THE CAN-SPAM ACT WON'T MAKE A DENT IN SPAM
State laws have done nothing to slow spam's growth so far. The CAN-SPAM Act of 2003 will be no different. Today's legislation will fail because it doesn't address two realities 1) Email is virtually free, and 2) unscrupulous individuals can easily hide from law enforcement. Here's what to expect as a result of the CAN-SPAM Act:

* Spammers will move offshore. Spammers' consciences aren't bothered by defrauding people out of thousands of dollars or selling bogus herbal remedies. They won't stay up at night worrying about breaking laws about spoofed headers or harvesting email addresses. Postini has seen increases in spam coming from Asia and Latin America this year. The trend will accelerate.
* ISPs will bring more John Doe lawsuits. By outlawing false headers and misleading subject lines, the law's provisions will give ISPs a more straightforward basis for suing spammers. In prior cases like EarthLink's successful prosecution of the Buffalo spammer, ISPs needed to have evidence of related offenses such as credit card fraud. But the suits will remain anonymous as spammers continue to hide their tracks using open relays and fraudulent headers.
* Legitimate marketers will improve practices at the margins. The law codifies many practices that legitimate marketers already follow. But it also requires affirmative consent. Marketers will need to clean up email address practices like negative opt-ins that read: "Check here if you do not want to receive emails from us." These changes will create minor improvements.
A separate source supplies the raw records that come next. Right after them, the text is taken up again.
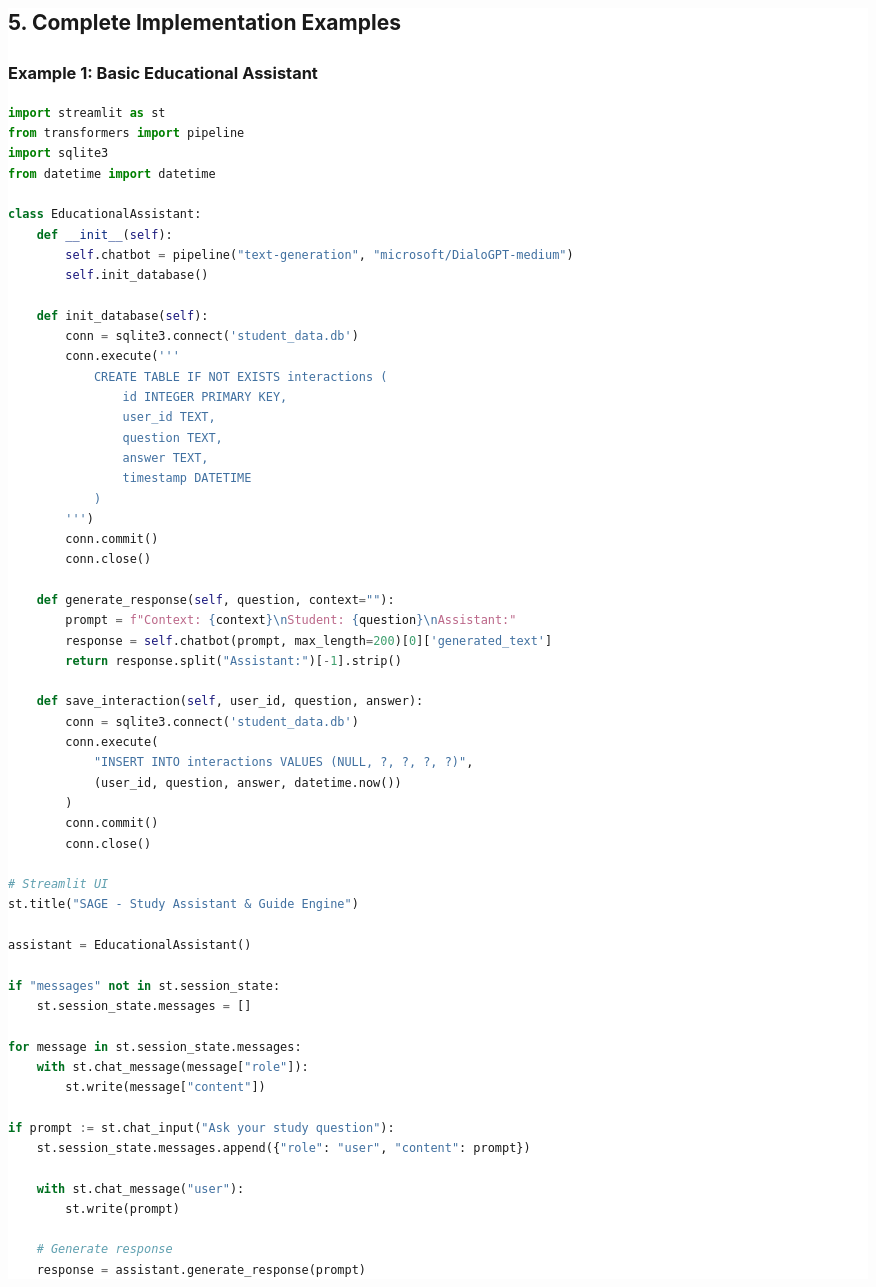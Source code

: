 ## 5. Complete Implementation Examples

### Example 1: Basic Educational Assistant

```python
import streamlit as st
from transformers import pipeline
import sqlite3
from datetime import datetime

class EducationalAssistant:
    def __init__(self):
        self.chatbot = pipeline("text-generation", "microsoft/DialoGPT-medium")
        self.init_database()
    
    def init_database(self):
        conn = sqlite3.connect('student_data.db')
        conn.execute('''
            CREATE TABLE IF NOT EXISTS interactions (
                id INTEGER PRIMARY KEY,
                user_id TEXT,
                question TEXT,
                answer TEXT,
                timestamp DATETIME
            )
        ''')
        conn.commit()
        conn.close()
    
    def generate_response(self, question, context=""):
        prompt = f"Context: {context}\nStudent: {question}\nAssistant:"
        response = self.chatbot(prompt, max_length=200)[0]['generated_text']
        return response.split("Assistant:")[-1].strip()
    
    def save_interaction(self, user_id, question, answer):
        conn = sqlite3.connect('student_data.db')
        conn.execute(
            "INSERT INTO interactions VALUES (NULL, ?, ?, ?, ?)",
            (user_id, question, answer, datetime.now())
        )
        conn.commit()
        conn.close()

# Streamlit UI
st.title("SAGE - Study Assistant & Guide Engine")

assistant = EducationalAssistant()

if "messages" not in st.session_state:
    st.session_state.messages = []

for message in st.session_state.messages:
    with st.chat_message(message["role"]):
        st.write(message["content"])

if prompt := st.chat_input("Ask your study question"):
    st.session_state.messages.append({"role": "user", "content": prompt})
    
    with st.chat_message("user"):
        st.write(prompt)
    
    # Generate response
    response = assistant.generate_response(prompt)
```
SENDERS MUST PAY FOR EMAIL
Current solutions for spam still have one big problem: they put the burden of cost on the receivers of email -- ISPs, businesses, and consumers. This is the wrong approach -- and it won't work. The best solution to spam is not legal, technical, or regulatory -- it's economic. It's time to charge for email, making those who send bulk email volumes pay for the resources their campaigns use. The right approach addresses three issues:

* The business implementation. Forrester believes this problem calls for a structure analogous to payment solutions company Visa: A member-owned association operates the network managing transactions among card issuers, cardholders, and merchants. For the email payment system, large and small ISPs, marketers, and email marketing services companies would be member-owners. A governance board would establish the technology standards, set the rate marketers would pay for email, and oversee the registries' operations.
* The technical implementation. To know whom to charge, the industry must adopt a system of secure, verified identities, akin to Yahoo!'s proposal to use domain keys or the Email Service Provider Coalition's Project Lumos. High-volume emailers would attach their identity to each message, and a central registry would validate for ISPs and companies that the message comes from a legitimate sender (see Figure 1). The identity validation system also lays the groundwork for the accounting system: As the recipient ISP checks the identity, the registry can count how many messages are received by each organization, how large the message is, and calculate and send payments.
* The money flows. The charge for sending email needn't be high -- even one-quarter of $0.01 per message would crush spammers' business model. Forrester believes the bulk of the money generated should go to ISPs and email inbox providers like Hotmail -- which incur the storage, bandwidth, and filtering costs today. Individuals using email for low volumes of personal correspondence would pay only if they exceed a reasonable threshold -- say, 1,000 messages per month -- the same way they pay for additional email storage today on MSN or Yahoo!.